FIG. 4 shows a schematic representation of the exposure of the charged imaging member and layer 16 to polychromatic light. For purposes of illustration, each area across the surface of layer 16 is exposed to light of a different color, as follows: area 26 is exposed to red light, area 27 is exposed to blue light, area 28 is exposed to green light, area 29 is exposed to yellow light and area 30 is exposed to white light. For the purposes of illustration, the surface electrical charges deposited in the charging step of FIG. 3 are depicted as having moved into layer 16 in those areas of layer 16 struck by light which they are capable of absorbing. Thus, for example, in area 26, red light is absorbed only by the cyan particles. Magenta and yellow particles which do not absorb the red light retain their surface charge. In area 27 only the yellow particles absorb blue light so that charge remains in magenta and cyan areas. In area 28, only the magenta particles absorb green light, leaving charge in yellow and cyan areas. In area 29, both magenta and cyan particles absorb yellow light so charge is left only in yellow areas. Since all of the particles absorb white light, no surface charge remains in area 10 which was exposed to white light. Thus, exposure leaves a latent image corresponding to the polychromatic exposure.

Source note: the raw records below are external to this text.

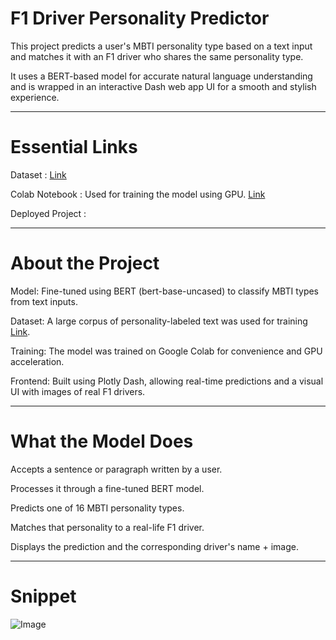 # F1 Driver Personality Predictor
This project predicts a user's MBTI personality type based on a text input and matches it with an F1 driver who shares the same personality type.

It uses a BERT-based model for accurate natural language understanding and is wrapped in an interactive Dash web app UI for a smooth and stylish experience.

---
# Essential Links
 Dataset : [Link](https://www.kaggle.com/datasets/datasnaek/mbti-type)
 
 Colab Notebook : Used for training the model using GPU. [Link](https://colab.research.google.com/drive/1GOBU8qIKVqnMQ1gH_6T5tyD8li98GWnO?usp=sharing)
 
 Deployed Project : 

---
# About the Project
Model: Fine-tuned using BERT (bert-base-uncased) to classify MBTI types from text inputs.

Dataset: A large corpus of personality-labeled text was used for training [Link](https://www.kaggle.com/datasets/datasnaek/mbti-type).

Training: The model was trained on Google Colab for convenience and GPU acceleration.

Frontend: Built using Plotly Dash, allowing real-time predictions and a visual UI with images of real F1 drivers.

---
# What the Model Does
Accepts a sentence or paragraph written by a user.

Processes it through a fine-tuned BERT model.

Predicts one of 16 MBTI personality types.

Matches that personality to a real-life F1 driver.

Displays the prediction and the corresponding driver's name + image.

---
# Snippet
![Image](https://github.com/user-attachments/assets/9ccbc4c3-97b3-468c-befd-2b06ec3e5dc6)
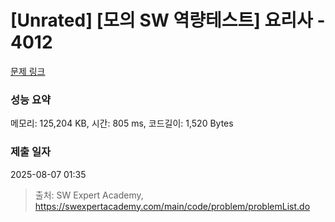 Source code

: # [Unrated] [모의 SW 역량테스트] 요리사 - 4012 

[문제 링크](https://swexpertacademy.com/main/code/problem/problemDetail.do?contestProbId=AWIeUtVakTMDFAVH) 

### 성능 요약

메모리: 125,204 KB, 시간: 805 ms, 코드길이: 1,520 Bytes

### 제출 일자

2025-08-07 01:35



> 출처: SW Expert Academy, https://swexpertacademy.com/main/code/problem/problemList.do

Although this representation is speculative, it is helpful for an understanding of the present invention to consider electrical charges in light absorbed areas to be no longer residing on the surface of layer 16 and in the light non-absorbed areas to be essentially residing on the surface.

It is not essential that the exposure step result in either the substantial discharge of the member or the appreciable lowering of the electrical fields or surface charge potential in the light absorbed areas. Rather selective relocation of charge into layer 16 is sufficient to produce a developable charge pattern in accordance with the present invention.

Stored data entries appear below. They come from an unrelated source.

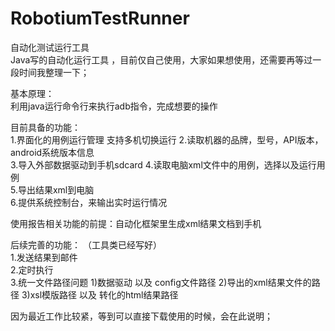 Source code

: # RobotiumTestRunner
  
自动化测试运行工具    
   Java写的自动化运行工具 ，目前仅自己使用，大家如果想使用，还需要再等过一段时间我整理一下；   

基本原理：  
        利用java运行命令行来执行adb指令，完成想要的操作  
        
          
目前具备的功能：  
1.界面化的用例运行管理   支持多机切换运行
2.读取机器的品牌，型号，API版本，android系统版本信息  
3.导入外部数据驱动到手机sdcard
4.读取电脑xml文件中的用例，选择以及运行用例  
5.导出结果xml到电脑  
6.提供系统控制台，来输出实时运行情况  

使用报告相关功能的前提：自动化框架里生成xml结果文档到手机  

后续完善的功能：  （工具类已经写好）  
1.发送结果到邮件    
2.定时执行    
3.统一文件路径问题 1)数据驱动 以及 config文件路径 2)导出的xml结果文件的路径 3)xsl模版路径 以及 转化的html结果路径  

因为最近工作比较紧，等到可以直接下载使用的时候，会在此说明；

If desired, the above described charging and exposure steps may be carried out simultaneously rather than sequentially. Apparatus especially suitable for simultaneous charge/exposure is disclosed, for example, in Gunther et al US. Pat. No. 3,196,0l l. Minimum exposures for use herein generally fall between about and 200 f.c.s.

It will be appreciated that although the latent imaged member is then usually developed after the polychromatic imagewise exposure step, to cause imagewise migration of particles and to render the latent image visible, the latent imaged member is a useful end in itself, being stable for a matter of minutes and thus potentially developable.

Referring now to FIG. 5, the next step, typically, is to develop the latent image to render it visible, which is usually done in the absence of actinic radiation for the member, by softening or dissolving away the softenable material portions of layer 16 to permit portions of the photosensitive particles corresponding to portions of layer 16 with charges still residing thereon after exposure, to migrate in image configuration towards substrate ll. As illustrated, one mode of accomplishing development is liquid solvent developing accomplished by temporarily contacting member 10 with a solvent for softenable material 14, for example by immersing member 10 in container 33 containing a liquid solvent 34 for the softenable material. The softenable material and those photosensitive particles which do not retain a surface charge; that is, those areas which were struck by light which they absorb, are washed away in this bath. Those particles which were not exposed to light which they absorb migrate to the surface of substrate 11, forming a subtractive color image on substrate 11 conforming to the original exposure.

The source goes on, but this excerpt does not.